Usage¶

Organise your data¶

The pipeline is capable of analysing several datasets with samples (paired fastq read files) and several genomes (fasta files). The minimum data required is one dataset with one pair of read files (forward and reverse) and one genome.

Input data (reads and genomes) must be stored in the directory RAW_DATA/, as explained below:

READS

Go to the directory Input_POGENOM/RAW_DATA/Reads/:

cd Input_POGENOM/RAW_DATA/Reads/

Create a directory for each dataset (with an optional name):

mkdir <dataset_name>

There must be a least one dataset.

Copy or link (recommended) reads to this directory:

cp path/to/reads/* <dataset_name>/. or ln -s path/to/reads/* .

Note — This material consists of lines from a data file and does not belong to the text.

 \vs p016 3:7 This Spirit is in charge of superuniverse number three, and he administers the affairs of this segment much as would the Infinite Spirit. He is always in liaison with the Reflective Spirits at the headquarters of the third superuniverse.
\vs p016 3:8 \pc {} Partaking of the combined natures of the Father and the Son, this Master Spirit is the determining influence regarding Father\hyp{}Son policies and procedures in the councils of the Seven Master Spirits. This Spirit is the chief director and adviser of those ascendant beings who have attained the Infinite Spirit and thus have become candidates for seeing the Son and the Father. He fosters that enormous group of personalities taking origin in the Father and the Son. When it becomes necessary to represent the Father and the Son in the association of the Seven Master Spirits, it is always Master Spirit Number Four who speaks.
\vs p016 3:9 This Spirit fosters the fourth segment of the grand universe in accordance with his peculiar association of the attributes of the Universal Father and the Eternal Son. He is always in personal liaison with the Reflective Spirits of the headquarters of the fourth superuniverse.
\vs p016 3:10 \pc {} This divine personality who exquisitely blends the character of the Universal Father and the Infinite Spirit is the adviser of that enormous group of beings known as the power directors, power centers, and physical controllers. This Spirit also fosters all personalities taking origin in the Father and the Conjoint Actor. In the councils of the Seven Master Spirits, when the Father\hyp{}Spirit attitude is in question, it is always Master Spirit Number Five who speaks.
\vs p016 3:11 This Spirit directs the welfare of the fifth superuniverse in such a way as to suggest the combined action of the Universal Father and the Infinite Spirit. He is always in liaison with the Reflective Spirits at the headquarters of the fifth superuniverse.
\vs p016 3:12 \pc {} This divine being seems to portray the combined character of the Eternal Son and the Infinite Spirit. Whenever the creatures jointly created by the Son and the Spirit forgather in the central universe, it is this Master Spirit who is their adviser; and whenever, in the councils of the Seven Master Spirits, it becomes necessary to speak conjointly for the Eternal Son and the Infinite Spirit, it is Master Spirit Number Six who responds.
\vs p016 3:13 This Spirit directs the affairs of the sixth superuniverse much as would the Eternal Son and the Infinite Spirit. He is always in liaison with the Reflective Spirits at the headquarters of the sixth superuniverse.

Make sure that read file names follow the syntax:

forward reads:

<sample_name><fwd_index><reads_ext> e.g., P6071_505_R1.fq.gz, where sample_name = P6071_505, fwd_index = _R1 , and reads_ext = .fq.gz

reverse reads:

<sample_name><rev_index><reads_ext> e.g., P6071_505_R1.fq.gz, where sample_name = P6071_505, rev_index = _R2 , and reads_ext = .fq.gz

GENOMES

Go to the directory cd Input_POGENOM/RAW_DATA/Genomes/:

cd Input_POGENOM/RAW_DATA/Genomes/

Create a directory for each dataset:

mkdir <dataset_name>

There must be a least one dataset.

Copy or link (recommended) genomes in FASTA format to this file:

cp path/to/Genomes/* <dataset_name>/. or ln -s path/to/Genomes/* <dataset_name>/.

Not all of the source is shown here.